▸ **Exercise brief**:
What lines in the following entries hold the word "cannot"? Copy each one.

Stored dataset items
------------------------------------------------------------
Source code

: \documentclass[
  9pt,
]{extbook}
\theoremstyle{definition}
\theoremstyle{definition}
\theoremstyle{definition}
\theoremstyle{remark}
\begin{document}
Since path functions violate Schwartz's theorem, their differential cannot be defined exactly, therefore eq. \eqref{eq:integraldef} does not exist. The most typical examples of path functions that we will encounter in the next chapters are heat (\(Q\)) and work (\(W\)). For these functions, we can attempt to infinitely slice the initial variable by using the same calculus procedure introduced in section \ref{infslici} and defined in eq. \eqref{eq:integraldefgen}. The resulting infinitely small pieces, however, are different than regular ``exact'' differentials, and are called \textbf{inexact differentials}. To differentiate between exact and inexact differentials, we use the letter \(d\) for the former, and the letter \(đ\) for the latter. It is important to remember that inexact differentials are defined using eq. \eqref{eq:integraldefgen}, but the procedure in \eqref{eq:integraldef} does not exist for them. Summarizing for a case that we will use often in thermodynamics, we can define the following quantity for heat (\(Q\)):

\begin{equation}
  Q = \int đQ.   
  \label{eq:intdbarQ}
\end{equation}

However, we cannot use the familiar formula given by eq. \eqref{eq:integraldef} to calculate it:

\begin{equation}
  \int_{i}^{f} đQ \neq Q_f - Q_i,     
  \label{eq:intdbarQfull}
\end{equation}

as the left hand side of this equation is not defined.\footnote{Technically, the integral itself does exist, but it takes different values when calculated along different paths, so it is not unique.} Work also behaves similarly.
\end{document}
------------------------------------------------------------
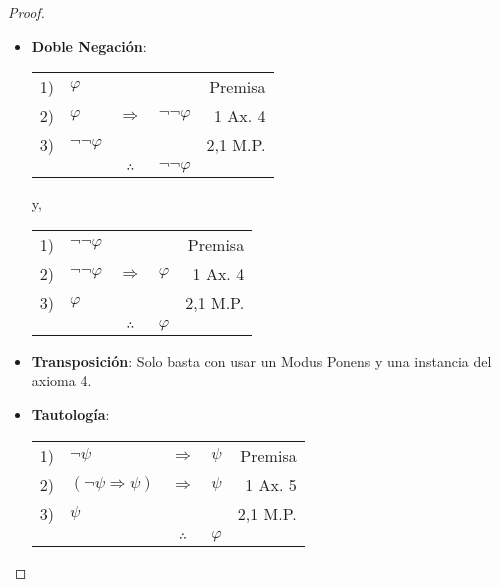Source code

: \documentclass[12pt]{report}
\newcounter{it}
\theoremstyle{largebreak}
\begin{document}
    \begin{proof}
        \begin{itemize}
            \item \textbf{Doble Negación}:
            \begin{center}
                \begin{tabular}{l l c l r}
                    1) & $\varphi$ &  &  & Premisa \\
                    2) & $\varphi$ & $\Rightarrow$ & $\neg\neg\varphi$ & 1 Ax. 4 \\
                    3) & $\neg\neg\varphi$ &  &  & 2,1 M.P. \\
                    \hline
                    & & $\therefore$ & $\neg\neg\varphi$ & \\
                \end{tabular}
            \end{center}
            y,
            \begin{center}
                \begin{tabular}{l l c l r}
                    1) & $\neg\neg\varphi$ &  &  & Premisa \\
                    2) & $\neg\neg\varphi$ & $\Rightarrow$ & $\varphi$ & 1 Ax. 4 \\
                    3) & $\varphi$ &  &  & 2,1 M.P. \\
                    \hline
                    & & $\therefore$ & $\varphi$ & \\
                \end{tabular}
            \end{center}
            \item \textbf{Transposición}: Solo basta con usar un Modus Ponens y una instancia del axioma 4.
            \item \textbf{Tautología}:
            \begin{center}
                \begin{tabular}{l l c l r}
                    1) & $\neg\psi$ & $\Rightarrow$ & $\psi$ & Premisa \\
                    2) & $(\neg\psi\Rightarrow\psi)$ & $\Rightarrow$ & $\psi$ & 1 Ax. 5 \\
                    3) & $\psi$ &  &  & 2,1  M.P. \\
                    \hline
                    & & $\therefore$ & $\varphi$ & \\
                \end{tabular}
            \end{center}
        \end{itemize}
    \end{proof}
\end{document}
------------------------------------------------------------
▸ **Exercise result**:
Since path functions violate Schwartz's theorem, their differential cannot be defined exactly, therefore eq. \eqref{eq:integraldef} does not exist. The most typical examples of path functions that we will encounter in the next chapters are heat (\(Q\)) and work (\(W\)). For these functions, we can attempt to infinitely slice the initial variable by using the same calculus procedure introduced in section \ref{infslici} and defined in eq. \eqref{eq:integraldefgen}. The resulting infinitely small pieces, however, are different than regular ``exact'' differentials, and are called \textbf{inexact differentials}. To differentiate between exact and inexact differentials, we use the letter \(d\) for the former, and the letter \(đ\) for the latter. It is important to remember that inexact differentials are defined using eq. \eqref{eq:integraldefgen}, but the procedure in \eqref{eq:integraldef} does not exist for them. Summarizing for a case that we will use often in thermodynamics, we can define the following quantity for heat (\(Q\)):
However, we cannot use the familiar formula given by eq. \eqref{eq:integraldef} to calculate it:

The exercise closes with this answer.